ALLAH’IN (cc) Esmâsı
anılınca veya Hazreti Muhammed’in (sas) ismi telâffuz edilince gönül titrer,
göz yaşarır ya, hakeza, ay yıldızlı bayrağımız nazlı nazlı sallanır ya, dahası
Mehteran bir marş seslendirir ya, o zaman hüzünlenip gözyaşlarına boğulanlara “Bunlar ne sulu gözlü!” diyenler, -bir
kısmı iyi niyetli de olsa- akan gözyaşının hikmetinden bîhaberlerdir.
Birileri
de var ki, o gözyaşlarının sırrını bilir ve istihza ile kıs kıs gülerek “Ne olacak, sulu göz!” der ve aklı sıra
karşısındakinin hâline acımış (!) olur. Bununla alâkalı tek bir misâlle
yetinelim (gözyaşı rahmettir, alay edense gayr-ı ciddî ve kem niyetlidir)…
Ebû
Ümâme Suday İbni Aclân el-Bâhilî’den (ra) rivâyet edildiğine göre, Peygamber
Efendimiz şöyle buyurdu: “Allah
katında hiçbir şey, iki damla ve iki izden daha sevimli değildir: Allah
korkusuyla akıtılan gözyaşı damlası ve Allah yolunda dökülen kan damlası… İki
iz ise, Allah yolunda çarpışırken alınan yara izi ve Allah’ın emrettiği
farzlardan birini yerine getirmekten kalan kulluk izidir.” (Tirmizî, Fezâilü’l-Cihâd, 26)
Rahmetli
Yahya Kemal’in “Bin atlı, akınlarda
çocuklar gibi şendik/ Bin atlı, o gün dev gibi bir orduyu yendik”
mısralarındaki ecdâdımıza yüz sene önce reva görülen ve Sykes-Picot ile
dayatılmış sınırlarla Tuna boylarında atlarını süren Akıncıların yurdu
cetvellerle bölünmüştü. Bize Sevr’i dayatanlar, Anadolu’nun küçük bir köşesini
bile fazla görmüşlerdi.
Emperyalist
Batı’nın sanayi terakkisi ve makine endüstrisinin kalbi olan “neft”, bizim hâkim
olduğumuz topraklarda ve gönül coğrafyamızda idi. Müstevlilere göre, behemehâl
bu doku bozulmalı, o iksir (neft) onların ellerine geçmeliydi. Her ne kadar milletimize
dayatılan “Sevr” paçavrası yırtılıp atılmış olsa da emperyalist Batı, “Haçlı
Seferleri” ile muvaffak olamadığı askerî operasyonlarının yerine, bize
dayattığı cici demokrasi ideolojisi ve içimizden devşirdiği “mankurtlarla”

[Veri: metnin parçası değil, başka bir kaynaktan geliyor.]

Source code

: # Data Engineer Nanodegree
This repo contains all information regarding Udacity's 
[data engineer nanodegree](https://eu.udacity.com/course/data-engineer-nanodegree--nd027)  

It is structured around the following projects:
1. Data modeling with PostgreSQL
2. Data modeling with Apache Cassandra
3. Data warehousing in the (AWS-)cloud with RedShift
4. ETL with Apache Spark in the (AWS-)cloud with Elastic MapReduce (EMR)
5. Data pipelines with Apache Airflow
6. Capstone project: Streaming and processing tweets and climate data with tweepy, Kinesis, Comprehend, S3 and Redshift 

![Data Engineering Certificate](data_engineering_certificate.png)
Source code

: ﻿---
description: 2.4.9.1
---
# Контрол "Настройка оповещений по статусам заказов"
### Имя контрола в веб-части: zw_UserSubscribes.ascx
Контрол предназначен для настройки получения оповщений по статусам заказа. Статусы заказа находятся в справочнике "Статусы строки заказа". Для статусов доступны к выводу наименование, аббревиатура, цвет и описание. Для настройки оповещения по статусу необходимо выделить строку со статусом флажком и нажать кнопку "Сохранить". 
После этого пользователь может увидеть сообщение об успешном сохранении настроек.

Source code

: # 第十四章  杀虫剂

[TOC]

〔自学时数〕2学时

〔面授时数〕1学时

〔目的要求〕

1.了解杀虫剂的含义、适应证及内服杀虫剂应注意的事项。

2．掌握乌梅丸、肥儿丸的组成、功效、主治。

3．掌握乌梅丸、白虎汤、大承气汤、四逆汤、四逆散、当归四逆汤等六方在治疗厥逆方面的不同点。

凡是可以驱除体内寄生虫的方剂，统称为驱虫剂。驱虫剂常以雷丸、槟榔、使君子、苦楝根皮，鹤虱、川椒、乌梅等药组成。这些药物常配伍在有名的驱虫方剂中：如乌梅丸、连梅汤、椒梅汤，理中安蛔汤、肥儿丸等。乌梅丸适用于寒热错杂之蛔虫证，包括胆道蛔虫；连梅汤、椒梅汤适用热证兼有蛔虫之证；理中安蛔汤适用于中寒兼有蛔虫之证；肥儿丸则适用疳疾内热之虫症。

ülkemizi daima ne öldürmek, ne de oldurmak noktasında tutmak istiyordu. Türkçesi,
bizi hep içimizde oyalayarak “Cambaza bak” oyunuyla tutup mâverâyı göz ardı
etmemizi istiyor, ileriyi görmemizin önüne perdeler koyuyordu.
Şarkiyatçıların
o bilinen alavere dalavere oyunlarıyla hâlâ “Neft” bölgesini kurdukları cetvel
devletlerle ellerinde tutuyorlar. Biz, konumuzun tarihî serencâmına bakalım...
Büyük
oyun!
Ülkemizdeki
kardeş çocuklarını, Anadolu kapılarını Müslüman Türk’e açan Sultan Alparslan
ile Şarkın Sultanı Kudüs Fatihi Selahaddin Eyyûbî’nin torunlarını, Yavuz Sultan
Selim Han’la İdrîs-i Bitlisî’nin torunlarını birbirine düşürmek, onların
projelerindendir.
Yıllardır
başımıza musallat ettikleri “PKK” denilen Marksist/Leninist katil çetesinin bu projenin
ürünü olduğu aklıselim olanın malûmudur. Yüz yıllık ihânet ve şeytan kumpasından
kurtulmak isteyen münevverimiz, ayanımız ve dinamik gençliğimizin karşısına
yıllar yılı çıkarılan bahane, “Bizden bir
şey olmaz! Başkaları yapar biz bakarız, medeniyet Batı’da” gibi
zırvalarıdır.
Daha
evvel de birkaç kere şartlar muvacehesinde arz etmiş idim. Osmanlı Cihan
Devleti yerine geçen Cumhuriyet Devleti’nin kurucu iradesinin içinde bulunduğu
ahval ve şeraitin (o dönemin şartları), eşyanın tabiatına uygun olarak (!) yeni
kurulan devlet yapısını metihle eskiyi tenkit ederek muvaffak olmak ister. Bu
hâl belli ölçülerde kabul edilebilir, lâkin eskiye dair ne varsa reddetmek, kurumları
ve mîrası pây-mâl etmek akıl kârı değildir.
Zaman
içinde yetişen nesiller için, o dönemlerin Millî Eğitim Bakanlığı’nın müfredatı
gereğince tarihler bize yabancı, hedefler kadük, yarınlardan bîhaber, ecnebi (yabancı)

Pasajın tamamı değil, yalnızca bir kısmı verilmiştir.